After teaching for several years, Mr. Dodge turned his focus to public service in which he has excelled. He served in several senior government positions and often demonstrated a knack for tackling delicate issues. For example, in the 1970's he did research for the anti-inflationary board and in the 1980's was instrumental in setting up Canada's controversial Goods and Services Tax (GST). Also, in the early 1990's, as the Deputy Finance Minister, he was a critical member of the team in charge of slashing the Liberal government's $40 billion debt. Although he ended up balancing the books, he drew criticism for slashing popular benefits, such as health care. His boss, then Minister of Finance and future Prime Minister Paul Martin, was very impressed by Mr. Dodge's brilliance and outspoken personality and later on recommended him as governor.
Many people were concerned by Martin's recommendation of Mr. Dodge as head of the bank. They believed that Mr. Dodge was selected merely as a political favor and questioned his ability as a bank outsider to run its operations. They feared that his relationship with government leaders would reduce the bank's political independence. As time has shown, their fears were unfounded and Mr. Dodge has fostered a strong, booming Canadian economy. Buoyed by oil prices, the economy continues to grow at a greater then expected pace and in 2006 the CAD rose to new highs versus the U.S. dollar.
The CAD's exchange rate versus the USD has been a hot topic in Canada for many years. When the CAD reached new lows of $.62, people began to clamor for an abandonment of a floating currency. Instead they believed that the CAD should be fixed to the USD in order to control the relative value of their money. Some people even suggested the radical idea of abandoning the CAD altogether and adopting the USD as Canada's official currency. However, Mr. Dodge was vehemently opposed to changing the exchange rate policy and has recently been rewarded with a strong Canadian economy and dollar.

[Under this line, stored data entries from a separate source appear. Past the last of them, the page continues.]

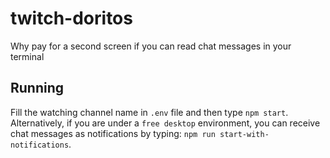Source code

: # twitch-doritos

Why pay for a second screen if you can read chat messages in your terminal

## Running

Fill the watching channel name in `.env` file and then type `npm start`. Alternatively, if you are under a `free desktop` environment, you can receive chat messages as notifications by typing: `npm run start-with-notifications`.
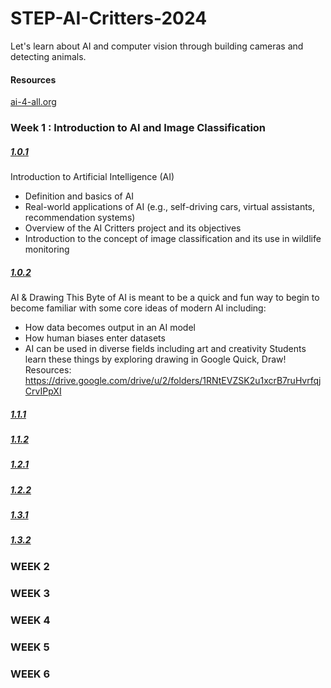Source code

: # STEP-AI-Critters-2024
Let's learn about AI and computer vision through building cameras and detecting animals. 

#### Resources
[ai-4-all.org](https://ai-4-all.org/resources/)


### Week 1 : Introduction to AI and Image Classification

##### <ins>1.0.1</ins>
Introduction to Artificial Intelligence (AI)
- Definition and basics of AI
- Real-world applications of AI (e.g., self-driving cars, virtual assistants, recommendation systems)
- Overview of the AI Critters project and its objectives
- Introduction to the concept of image classification and its use in wildlife monitoring


##### <ins>1.0.2</ins>
AI & Drawing
This Byte of AI is meant to be a quick and fun way to begin to become familiar with some core ideas of modern AI including:
- How data becomes output in an AI model
- How human biases enter datasets
- AI can be used in diverse fields including art and creativity
Students learn these things by exploring drawing in Google Quick, Draw!
Resources: https://drive.google.com/drive/u/2/folders/1RNtEVZSK2u1xcrB7ruHvrfqjCrvIPpXI


##### <ins>1.1.1</ins>
##### <ins>1.1.2</ins>

##### <ins>1.2.1</ins>
##### <ins>1.2.2</ins>

##### <ins>1.3.1</ins>
##### <ins>1.3.2</ins>



### WEEK 2

### WEEK 3

### WEEK 4

### WEEK 5

### WEEK 6


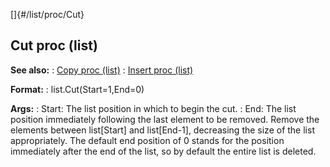 []{#/list/proc/Cut}
  ## Cut proc (list)
  **See also:**
  :   [Copy proc (list)](ref/list/proc/Copy)
  :   [Insert proc (list)](ref/list/proc/Insert)
  <!-- -->
  **Format:**
  :   list.Cut(Start=1,End=0)
  <!-- -->
  **Args:**
  :   Start: The list position in which to begin the cut.
  :   End: The list position immediately following the last element to be
      removed.
  Remove the elements between list\[Start\] and list\[End-1\], decreasing
  the size of the list appropriately. The default end position of 0 stands
  for the position immediately after the end of the list, so by default
  the entire list is deleted.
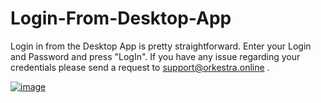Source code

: # Login-From-Desktop-App

Login in from the Desktop App is pretty straightforward. Enter your Login and Password and press "LogIn". If you have any issue regarding your credentials please send a request to support@orkestra.online .

[![image](https://datashapes.files.wordpress.com/2020/05/desktoplogin.gif?w=1912)](https://datashapes.files.wordpress.com/2020/05/desktoplogin.gif?w=1912)

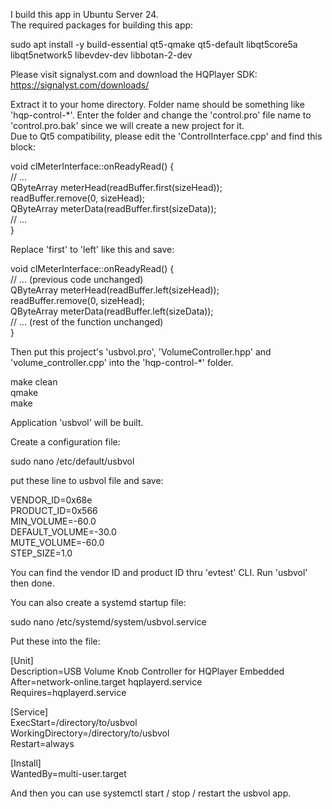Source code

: I build this app in Ubuntu Server 24. \
The required packages for building this app: 

sudo apt install -y build-essential qt5-qmake qt5-default libqt5core5a libqt5network5 libevdev-dev libbotan-2-dev

Please visit signalyst.com and download the HQPlayer SDK: \
https://signalyst.com/downloads/

Extract it to your home directory. Folder name should be something like 'hqp-control-*'. Enter the folder and change the 'control.pro' file name to 'control.pro.bak' since we will create a new project for it.\
Due to Qt5 compatibility, please edit the 'ControlInterface.cpp' and find this block:

void clMeterInterface::onReadyRead() { \
    // ... \
    QByteArray meterHead(readBuffer.first(sizeHead)); \
    readBuffer.remove(0, sizeHead); \
    QByteArray meterData(readBuffer.first(sizeData)); \
    // ... \
} 

Replace 'first' to 'left' like this and save:

void clMeterInterface::onReadyRead() { \
    // ... (previous code unchanged) \
    QByteArray meterHead(readBuffer.left(sizeHead)); \
    readBuffer.remove(0, sizeHead); \
    QByteArray meterData(readBuffer.left(sizeData)); \
    // ... (rest of the function unchanged) \
}

Then put this project's 'usbvol.pro', 'VolumeController.hpp' and 'volume_controller.cpp' into the 'hqp-control-*' folder.

make clean \
qmake \
make

Application 'usbvol' will be built.

Create a configuration file:

sudo nano /etc/default/usbvol

put these line to usbvol file and save:

VENDOR_ID=0x68e \
PRODUCT_ID=0x566 \
MIN_VOLUME=-60.0 \
DEFAULT_VOLUME=-30.0 \
MUTE_VOLUME=-60.0 \
STEP_SIZE=1.0

You can find the vendor ID and product ID thru 'evtest' CLI. Run 'usbvol' then done.

You can also create a systemd startup file:

sudo nano /etc/systemd/system/usbvol.service

Put these into the file:

[Unit] \
Description=USB Volume Knob Controller for HQPlayer Embedded \
After=network-online.target hqplayerd.service \
Requires=hqplayerd.service

[Service] \
ExecStart=/directory/to/usbvol \
WorkingDirectory=/directory/to/usbvol \
Restart=always

[Install] \
WantedBy=multi-user.target

And then you can use systemctl start / stop / restart the usbvol app.
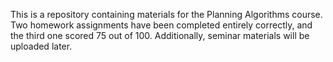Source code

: This is a repository containing materials for the Planning Algorithms course. Two homework assignments have been completed entirely correctly, and the third one scored 75 out of 100. Additionally, seminar materials will be uploaded later.
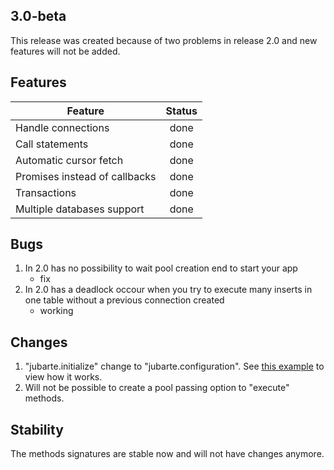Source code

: ## 3.0-beta

This release was created because of two problems in release 2.0 and new features will not be added.

## Features

| Feature | Status |
|---|:---:|
| Handle connections | done |
| Call statements | done |
| Automatic cursor fetch | done |
| Promises instead of callbacks | done |
| Transactions | done |
| Multiple databases support | done |

## Bugs

1. In 2.0 has no possibility to wait pool creation end to start your app
    - fix
2. In 2.0 has a deadlock occour when you try to execute many inserts in one table without a previous connection created
    - working

## Changes

1. "jubarte.initialize" change to "jubarte.configuration". See [this example](../examples/0-configuration) to view how it works.
2. Will not be possible to create a pool passing option to "execute" methods.

## Stability 

The methods signatures are stable now and will not have changes anymore.
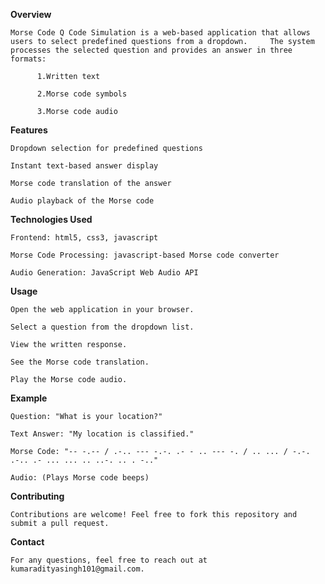 **Overview**

    Morse Code Q Code Simulation is a web-based application that allows users to select predefined questions from a dropdown.     The system processes the selected question and provides an answer in three formats:

          1.Written text

          2.Morse code symbols

          3.Morse code audio

**Features**

    Dropdown selection for predefined questions

    Instant text-based answer display

    Morse code translation of the answer

    Audio playback of the Morse code

**Technologies Used**

    Frontend: html5, css3, javascript

    Morse Code Processing: javascript-based Morse code converter

    Audio Generation: JavaScript Web Audio API

**Usage**

    Open the web application in your browser.

    Select a question from the dropdown list.

    View the written response.

    See the Morse code translation.

    Play the Morse code audio.

**Example**

    Question: "What is your location?"

    Text Answer: "My location is classified."

    Morse Code: "-- -.-- / .-.. --- -.-. .- - .. --- -. / .. ... / -.-. .-.. .- ... ... .. ..-. .. . -.."

    Audio: (Plays Morse code beeps)

**Contributing**

    Contributions are welcome! Feel free to fork this repository and submit a pull request.

**Contact**

    For any questions, feel free to reach out at kumaradityasingh101@gmail.com.
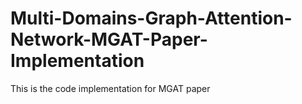 # Multi-Domains-Graph-Attention-Network-MGAT-Paper-Implementation
This is the code implementation for MGAT paper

Proving the impossibility of pleasing everybody and confirming the difficulty of running an economy, many exporters are now upset with the currency's high value and want Mr. Dodge to lower interest rates in order to depreciate the CAD and help their businesses. So far he has rejected their pleas, claiming that monetary policy is meant to control inflation and to benefit the entire Canadian economy and not just one business sector. His deft handling of potential controversies and his steering of the Canadian economy to newfound glory silenced his original doubters and made him one of the most well respected economists in the world.